Archaeologists have discovered two forms of jade that can be found across Taiwan through the Philippines, East Malaysia, central and southern Vietnam, and even extending to eastern Cambodia and peninsular Thailand. These two forms are called lingling-o penannular earring with three pointed circumferential projections and the double animal-headed ear pendant. The forms are very similar in size and range from about 30–35 mm in diameter. Furthermore, radiocarbon dates have dated these forms in Southeast Asia from around 500 BC to 500 AD. Electron probe microanalysis shows that the raw material of these two types of artifacts was nephrite jade from Taiwan called Fengtian nephrite. Evidence recovered from multiple sites from Taiwan, the Philippines, and the mainland southeast Asia suggests that Taiwan was the main source of the exchange of this kind of jade. During the Iron Age of Southeast Asia, there may have been skilled craftsmen traveling from Taiwan to southeast Asia along the coastline of the South China Sea, making jade ornaments for local inhabitants.
Māori [ edit ]
Nephrite jade in New Zealand is known as pounamu in the Māori language (often called "greenstone" in New Zealand English), and plays an important role in Māori culture. It is considered a taonga, or treasure, and therefore protected under the Treaty of Waitangi, and the exploitation of it is restricted and closely monitored. It is found only in the South Island of New Zealand, known as Te Wai Pounamu in Māori—"The [land of] Greenstone Water", or Te Wahi Pounamu—"The Place of Greenstone".
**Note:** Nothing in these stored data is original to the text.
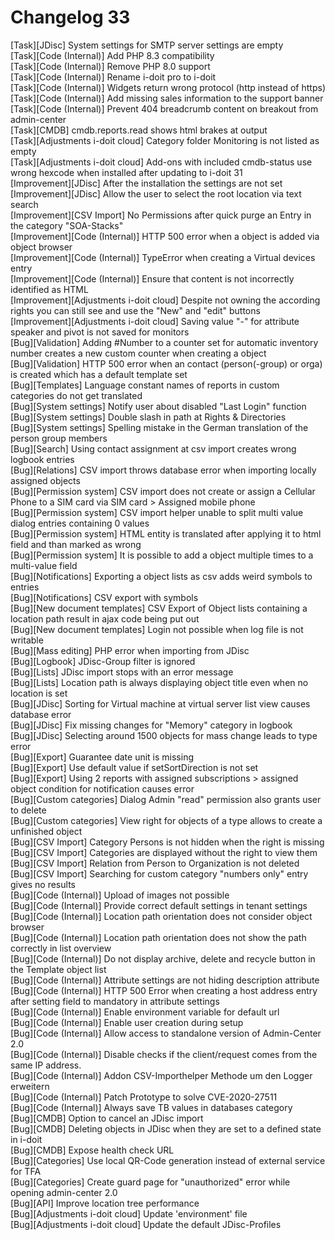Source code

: # Changelog 33

[Task][JDisc]                              System settings for SMTP server settings are empty<br>
[Task][Code (Internal)]                    Add PHP 8.3 compatibility<br>
[Task][Code (Internal)]                    Remove PHP 8.0 support<br>
[Task][Code (Internal)]                    Rename i-doit pro to i-doit<br>
[Task][Code (Internal)]                    Widgets return wrong protocol (http instead of https)<br>
[Task][Code (Internal)]                    Add missing sales information to the support banner<br>
[Task][Code (Internal)]                    Prevent 404 breadcrumb content on breakout from admin-center<br>
[Task][CMDB]                               cmdb.reports.read shows html brakes at output<br>
[Task][Adjustments i-doit cloud]           Category folder Monitoring is not listed as empty<br>
[Task][Adjustments i-doit cloud]           Add-ons with included cmdb-status use wrong hexcode when installed after updating to i-doit 31<br>
[Improvement][JDisc]                       After the installation the settings are not set<br>
[Improvement][JDisc]                       Allow the user to select the root location via text search<br>
[Improvement][CSV Import]                  No Permissions after quick purge an Entry in the category "SOA-Stacks"<br>
[Improvement][Code (Internal)]             HTTP 500 error when a object is added via object browser<br>
[Improvement][Code (Internal)]             TypeError when creating a Virtual devices entry<br>
[Improvement][Code (Internal)]             Ensure that content is not incorrectly identified as HTML<br>
[Improvement][Adjustments i-doit cloud]    Despite not owning the according rights you can still see and use the "New" and "edit" buttons<br>
[Improvement][Adjustments i-doit cloud]    Saving value "-" for attribute speaker and pivot is not saved for monitors<br>
[Bug][Validation]                          Adding #Number to a counter set for automatic inventory number creates a new custom counter when creating a object<br>
[Bug][Validation]                          HTTP 500 error when an contact (person(-group) or orga) is created which has a default template set<br>
[Bug][Templates]                           Language constant names of reports in custom categories do not get translated<br>
[Bug][System settings]                     Notify user about disabled "Last Login" function<br>
[Bug][System settings]                     Double slash in path at Rights & Directories<br>
[Bug][System settings]                     Spelling mistake in the German translation of the person group members<br>
[Bug][Search]                              Using contact assignment at csv import creates wrong logbook entries<br>
[Bug][Relations]                           CSV import throws database error when importing locally assigned objects<br>
[Bug][Permission system]                   CSV import does not create or assign a Cellular Phone to a SIM card via SIM card > Assigned mobile phone<br>
[Bug][Permission system]                   CSV import helper unable to split multi value dialog entries containing 0 values<br>
[Bug][Permission system]                   HTML entity is translated after applying it to html field and than marked as wrong<br>
[Bug][Permission system]                   It is possible to add a object multiple times to a multi-value field<br>
[Bug][Notifications]                       Exporting a object lists as csv adds weird symbols to entries<br>
[Bug][Notifications]                       CSV export with symbols<br>
[Bug][New document templates]              CSV Export of Object lists containing a location path result in ajax code being put out<br>
[Bug][New document templates]              Login not possible when log file is not writable<br>
[Bug][Mass editing]                        PHP error when importing from JDisc<br>
[Bug][Logbook]                             JDisc-Group filter is ignored<br>
[Bug][Lists]                               JDisc import stops with an error message<br>
[Bug][Lists]                               Location path is always displaying object title even when no location is set<br>
[Bug][JDisc]                               Sorting for Virtual machine at virtual server list view causes database error<br>
[Bug][JDisc]                               Fix missing changes for "Memory" category in logbook<br>
[Bug][JDisc]                               Selecting around 1500 objects for mass change leads to type error<br>
[Bug][Export]                              Guarantee date unit is missing<br>
[Bug][Export]                              Use default value if setSortDirection is not set<br>
[Bug][Export]                              Using 2 reports with assigned subscriptions > assigned object condition for notification causes error<br>
[Bug][Custom categories]                   Dialog Admin "read" permission also grants user to delete<br>
[Bug][Custom categories]                   View right for objects of a type allows to create a unfinished object<br>
[Bug][CSV Import]                          Category Persons is not hidden when the right is missing<br>
[Bug][CSV Import]                          Categories are displayed without the right to view them<br>
[Bug][CSV Import]                          Relation from Person to Organization is not deleted<br>
[Bug][CSV Import]                          Searching for custom category "numbers only" entry gives no results<br>
[Bug][Code (Internal)]                     Upload of images not possible<br>
[Bug][Code (Internal)]                     Provide correct default settings in tenant settings<br>
[Bug][Code (Internal)]                     Location path orientation does not consider object browser<br>
[Bug][Code (Internal)]                     Location path orientation does not show the path correctly in list overview<br>
[Bug][Code (Internal)]                     Do not display archive, delete and recycle button in the Template object list<br>
[Bug][Code (Internal)]                     Attribute settings are not hiding description attribute<br>
[Bug][Code (Internal)]                     HTTP 500 Error when creating a host address entry after setting field to mandatory in attribute settings<br>
[Bug][Code (Internal)]                     Enable environment variable for default url<br>
[Bug][Code (Internal)]                     Enable user creation during setup<br>
[Bug][Code (Internal)]                     Allow access to standalone version of Admin-Center 2.0<br>
[Bug][Code (Internal)]                     Disable checks if the client/request comes from the same IP address.<br>
[Bug][Code (Internal)]                     Addon CSV-Importhelper Methode um den Logger erweitern<br>
[Bug][Code (Internal)]                     Patch Prototype to solve CVE-2020-27511<br>
[Bug][Code (Internal)]                     Always save TB values in databases category<br>
[Bug][CMDB]                                Option to cancel an JDisc import<br>
[Bug][CMDB]                                Deleting objects in JDisc when they are set to a defined state in i-doit<br>
[Bug][CMDB]                                Expose health check URL<br>
[Bug][Categories]                          Use local QR-Code generation instead of external service for TFA<br>
[Bug][Categories]                          Create guard page for "unauthorized" error while opening admin-center 2.0<br>
[Bug][API]                                 Improve location tree performance<br>
[Bug][Adjustments i-doit cloud]            Update 'environment' file<br>
[Bug][Adjustments i-doit cloud]            Update the default JDisc-Profiles

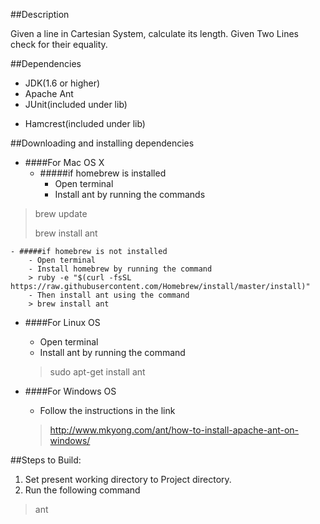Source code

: 
##Description

Given a line in Cartesian System, calculate its length. Given Two Lines check for their equality.

##Dependencies
* JDK(1.6 or higher)
* Apache Ant
* JUnit(included under lib)
- Hamcrest(included under lib)

##Downloading and installing dependencies
- ####For Mac OS X
    - #####if homebrew is installed
        - Open terminal
        - Install ant by running the commands
> brew update
>
> brew install ant

    - #####if homebrew is not installed
        - Open terminal
        - Install homebrew by running the command
        > ruby -e "$(curl -fsSL https://raw.githubusercontent.com/Homebrew/install/master/install)"
        - Then install ant using the command
        > brew install ant

- ####For Linux OS
    - Open terminal
    - Install ant by running the command
    > sudo apt-get install ant

- ####For Windows OS
    - Follow the instructions in the link
    > http://www.mkyong.com/ant/how-to-install-apache-ant-on-windows/

##Steps to Build:

1. Set present working directory to Project directory.
2. Run the following command
> ant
Pounamu taonga increase in mana (prestige) as they pass from one generation to another. The most prized taonga are those with known histories going back many generations. These are believed to have their own mana and were often given as gifts to seal important agreements.
Tools, weapons and ornaments were made of it; in particular adzes, the 'mere' (short club), and the hei-tiki (neck pendant). Nephrite jewellery of Maori design is widely popular with locals and tourists, although some of the jade used for these is now imported from British Columbia and elsewhere.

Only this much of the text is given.